REQUIRED WORK
Exactly as written, reproduce all of the entries.
====== INFORMATION
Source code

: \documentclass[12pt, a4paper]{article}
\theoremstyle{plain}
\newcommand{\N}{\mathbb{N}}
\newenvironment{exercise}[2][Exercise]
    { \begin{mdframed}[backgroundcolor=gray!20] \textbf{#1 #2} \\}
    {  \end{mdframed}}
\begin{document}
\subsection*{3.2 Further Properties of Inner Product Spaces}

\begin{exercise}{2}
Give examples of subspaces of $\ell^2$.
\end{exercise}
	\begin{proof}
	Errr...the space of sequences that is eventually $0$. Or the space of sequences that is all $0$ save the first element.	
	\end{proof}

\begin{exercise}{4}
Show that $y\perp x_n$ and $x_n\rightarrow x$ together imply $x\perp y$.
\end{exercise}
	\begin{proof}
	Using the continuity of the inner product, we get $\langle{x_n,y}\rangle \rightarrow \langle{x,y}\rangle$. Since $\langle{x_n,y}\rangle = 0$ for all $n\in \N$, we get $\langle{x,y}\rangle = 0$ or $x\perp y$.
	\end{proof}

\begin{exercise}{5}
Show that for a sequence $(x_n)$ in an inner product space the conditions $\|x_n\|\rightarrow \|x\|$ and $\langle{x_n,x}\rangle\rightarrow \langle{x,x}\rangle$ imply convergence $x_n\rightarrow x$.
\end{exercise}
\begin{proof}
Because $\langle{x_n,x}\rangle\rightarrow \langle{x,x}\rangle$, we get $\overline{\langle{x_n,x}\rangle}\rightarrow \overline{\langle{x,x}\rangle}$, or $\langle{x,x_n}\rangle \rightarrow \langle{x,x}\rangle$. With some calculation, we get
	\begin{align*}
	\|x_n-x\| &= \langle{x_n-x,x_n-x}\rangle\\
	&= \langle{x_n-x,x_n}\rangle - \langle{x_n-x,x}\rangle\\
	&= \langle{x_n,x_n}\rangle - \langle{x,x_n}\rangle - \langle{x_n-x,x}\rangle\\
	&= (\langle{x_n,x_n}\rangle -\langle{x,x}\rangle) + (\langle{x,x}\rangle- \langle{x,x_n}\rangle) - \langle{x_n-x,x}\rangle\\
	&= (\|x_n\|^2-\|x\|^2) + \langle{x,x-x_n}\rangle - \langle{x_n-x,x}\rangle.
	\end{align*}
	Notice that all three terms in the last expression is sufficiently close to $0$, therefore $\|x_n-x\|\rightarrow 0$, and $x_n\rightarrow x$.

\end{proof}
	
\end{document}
============
FINISHED TASK
Source code

: \documentclass[12pt, a4paper]{article}
\theoremstyle{plain}
\newcommand{\N}{\mathbb{N}}
\newenvironment{exercise}[2][Exercise]
    { \begin{mdframed}[backgroundcolor=gray!20] \textbf{#1 #2} \\}
    {  \end{mdframed}}
\begin{document}
\subsection*{3.2 Further Properties of Inner Product Spaces}

\begin{exercise}{2}
Give examples of subspaces of $\ell^2$.
\end{exercise}
	\begin{proof}
	Errr...the space of sequences that is eventually $0$. Or the space of sequences that is all $0$ save the first element.	
	\end{proof}

\begin{exercise}{4}
Show that $y\perp x_n$ and $x_n\rightarrow x$ together imply $x\perp y$.
\end{exercise}
	\begin{proof}
	Using the continuity of the inner product, we get $\langle{x_n,y}\rangle \rightarrow \langle{x,y}\rangle$. Since $\langle{x_n,y}\rangle = 0$ for all $n\in \N$, we get $\langle{x,y}\rangle = 0$ or $x\perp y$.
	\end{proof}

\begin{exercise}{5}
Show that for a sequence $(x_n)$ in an inner product space the conditions $\|x_n\|\rightarrow \|x\|$ and $\langle{x_n,x}\rangle\rightarrow \langle{x,x}\rangle$ imply convergence $x_n\rightarrow x$.
\end{exercise}
\begin{proof}
Because $\langle{x_n,x}\rangle\rightarrow \langle{x,x}\rangle$, we get $\overline{\langle{x_n,x}\rangle}\rightarrow \overline{\langle{x,x}\rangle}$, or $\langle{x,x_n}\rangle \rightarrow \langle{x,x}\rangle$. With some calculation, we get
	\begin{align*}
	\|x_n-x\| &= \langle{x_n-x,x_n-x}\rangle\\
	&= \langle{x_n-x,x_n}\rangle - \langle{x_n-x,x}\rangle\\
	&= \langle{x_n,x_n}\rangle - \langle{x,x_n}\rangle - \langle{x_n-x,x}\rangle\\
	&= (\langle{x_n,x_n}\rangle -\langle{x,x}\rangle) + (\langle{x,x}\rangle- \langle{x,x_n}\rangle) - \langle{x_n-x,x}\rangle\\
	&= (\|x_n\|^2-\|x\|^2) + \langle{x,x-x_n}\rangle - \langle{x_n-x,x}\rangle.
	\end{align*}
	Notice that all three terms in the last expression is sufficiently close to $0$, therefore $\|x_n-x\|\rightarrow 0$, and $x_n\rightarrow x$.

\end{proof}
	
\end{document}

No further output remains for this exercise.